La Peste 2021, Un libro tante scuole

La peste: l’allegoria del male


Giuseppina De Simone


Una cosa che ti ha colpito

Nel romanzo, il morbo assume un significato allegorico: è la minaccia posta alle democrazie da parte di un regime totalitario. È il male che riaffiora e di cui l’uomo non riesce mai a sbarazzarsi completamente. La storia è dunque figlia di un determinato periodo storico e simboleggia la crisi politica, la crisi ideologica che spazza via le certezze ottocentesche e getta l’uomo drammaticamente in un mondo in cui regna l’assurdo a cui l’essere umano non riesce ad attribuire un significato dato che vi sono stati eventi che con la razionalità non possono essere spiegati. Camus ci mostra tutti gli aspetti di una crisi sotto diversi punti di vista: l’opinione pubblica da tenere sotto controllo, per non mandarla in panico, il ruolo dei medici che devono prendere al più presto misure per contenere il contagio, la lotta contro il tempo, le fake news e la paura di non essere informati correttamente dai mass media (oggi più che mai) e infine la separazione, l’esilio, l’angoscia e la solitudine.

Un’altra cosa che ti ha colpito

Nonostante il divario temporale, il libro è molto attualizzabile soprattutto se si considera la reazione dell’uomo medio durante la pandemia. Piuttosto che considerare il virus un male comune, molti lo hanno ridotto ad un male “particolare”, ad un ostacolo per i progetti, gli affari, le relazioni etc. senza accorgersi di trovarsi sulla stessa barca col resto del mondo e non accettando a pieno l’esistenza della malattia. Ne “La peste”, Rieux, medico e narratore della storia, afferma proprio che uno degli effetti della malattia era stato quello di obbligare i cittadini ad agire come se non avessero sentimenti individuali. Così è accusato da Rambert, un giornalista rimasto bloccato ad Orano da cui vuole scappare per ricongiungersi con la sua ragazza, di pensare in termini astratti senza considerare il fatto che il bene comune coincida con la felicità di ognuno anche se è evidente che in tal caso sarebbe più corretto parlare di ragionevolezza, di verità, in quanto le misure prese ad Orano, come nel nostro Paese, sono state necessarie e frutto di fatti drammatici. Le persone sono ormai “esuli” “prigionieri” che cercano di rifugiarsi nel passato, nemico, nel futuro, assente e cercano di evitare di pensare alla situazione presente, verso la quale sono sofferenti. Il desiderio che il tempo passi velocemente, e esigere, alla fine, un riscatto per il tempo perduto; l’importanza dell’ “engagement”, di lottare e di “non mettersi in ginocchio”, la speranza e il benessere ridotti ad un semplice paragonare la propria situazione con quella di chi sta peggio di noi, l’abbandono delle formalità in casi di urgenza come la crisi delle bare, la sofferenza che da individuale si rende universale (inteso come comunità) e il tempo che diventa un eterno presente, una successione di istanti sperando di soffocare la speranza e cancellare la memoria.

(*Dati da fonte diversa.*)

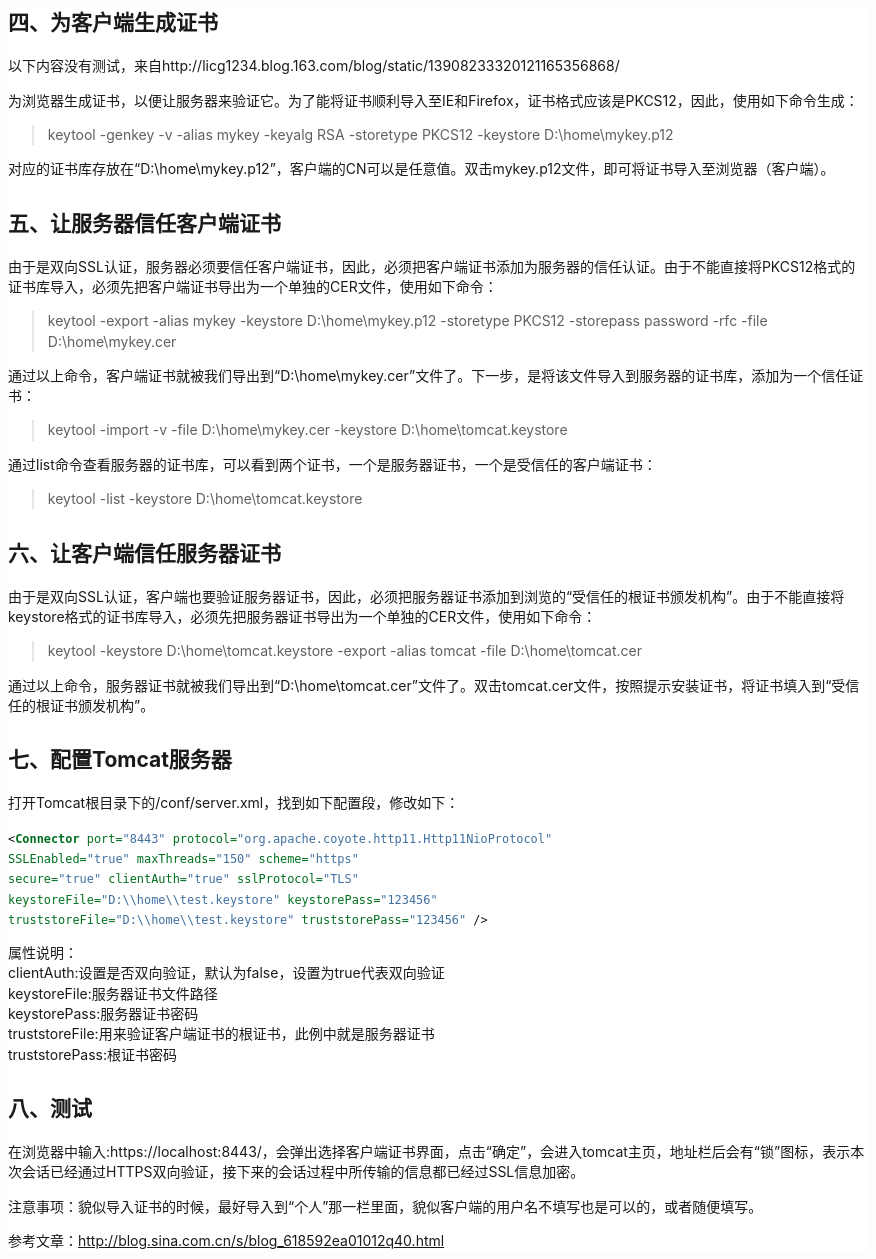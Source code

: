 
## 四、为客户端生成证书

以下内容没有测试，来自http://licg1234.blog.163.com/blog/static/13908233320121165356868/

 
为浏览器生成证书，以便让服务器来验证它。为了能将证书顺利导入至IE和Firefox，证书格式应该是PKCS12，因此，使用如下命令生成：
 
>keytool -genkey -v -alias mykey -keyalg RSA -storetype PKCS12 -keystore D:\home\mykey.p12
 
对应的证书库存放在“D:\home\mykey.p12”，客户端的CN可以是任意值。双击mykey.p12文件，即可将证书导入至浏览器（客户端）。
 
## 五、让服务器信任客户端证书
 
由于是双向SSL认证，服务器必须要信任客户端证书，因此，必须把客户端证书添加为服务器的信任认证。由于不能直接将PKCS12格式的证书库导入，必须先把客户端证书导出为一个单独的CER文件，使用如下命令：
 
>keytool -export -alias mykey -keystore D:\home\mykey.p12 -storetype PKCS12 -storepass password -rfc -file D:\home\mykey.cer
 
通过以上命令，客户端证书就被我们导出到“D:\home\mykey.cer”文件了。下一步，是将该文件导入到服务器的证书库，添加为一个信任证书：
 
>keytool -import -v -file D:\home\mykey.cer -keystore D:\home\tomcat.keystore
 
通过list命令查看服务器的证书库，可以看到两个证书，一个是服务器证书，一个是受信任的客户端证书：
 
>keytool -list -keystore D:\home\tomcat.keystore
 
## 六、让客户端信任服务器证书
 
由于是双向SSL认证，客户端也要验证服务器证书，因此，必须把服务器证书添加到浏览的“受信任的根证书颁发机构”。由于不能直接将keystore格式的证书库导入，必须先把服务器证书导出为一个单独的CER文件，使用如下命令：
 
>keytool -keystore D:\home\tomcat.keystore -export -alias tomcat -file D:\home\tomcat.cer
 
 
通过以上命令，服务器证书就被我们导出到“D:\home\tomcat.cer”文件了。双击tomcat.cer文件，按照提示安装证书，将证书填入到“受信任的根证书颁发机构”。

## 七、配置Tomcat服务器
 
打开Tomcat根目录下的/conf/server.xml，找到如下配置段，修改如下：
```xml
<Connector port="8443" protocol="org.apache.coyote.http11.Http11NioProtocol"
SSLEnabled="true" maxThreads="150" scheme="https"
secure="true" clientAuth="true" sslProtocol="TLS"
keystoreFile="D:\\home\\test.keystore" keystorePass="123456"
truststoreFile="D:\\home\\test.keystore" truststorePass="123456" />
```
属性说明：  
clientAuth:设置是否双向验证，默认为false，设置为true代表双向验证  
keystoreFile:服务器证书文件路径  
keystorePass:服务器证书密码  
truststoreFile:用来验证客户端证书的根证书，此例中就是服务器证书  
truststorePass:根证书密码  
## 八、测试
 
在浏览器中输入:https://localhost:8443/，会弹出选择客户端证书界面，点击“确定”，会进入tomcat主页，地址栏后会有“锁”图标，表示本次会话已经通过HTTPS双向验证，接下来的会话过程中所传输的信息都已经过SSL信息加密。  


注意事项：貌似导入证书的时候，最好导入到“个人”那一栏里面，貌似客户端的用户名不填写也是可以的，或者随便填写。  

参考文章：http://blog.sina.com.cn/s/blog_618592ea01012q40.html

Una frase del libro da conservare

So per certo […] che ciascuno la porta in sé, la peste, perché nessuno, no, nessuno al mondo ne è immune.

“La peste” di Camus viene pubblicata nel 1947, dopo le vicissitudini di due guerre mondiali. Il romanzo si presenta come la cronaca dei fatti avvenuti in una cittadina in Algeria, Orano. Una pestilenza si abbatte sulla vita ordinaria delle persone improvvisamente, non perché destinate ma perché facenti parte dell’assurdità che domina il cosmo di cui Camus constata l’esistenza, calandosi a pieno nella corrente esistenzialista che si sviluppa nel mezzo delle due guerre mondiali.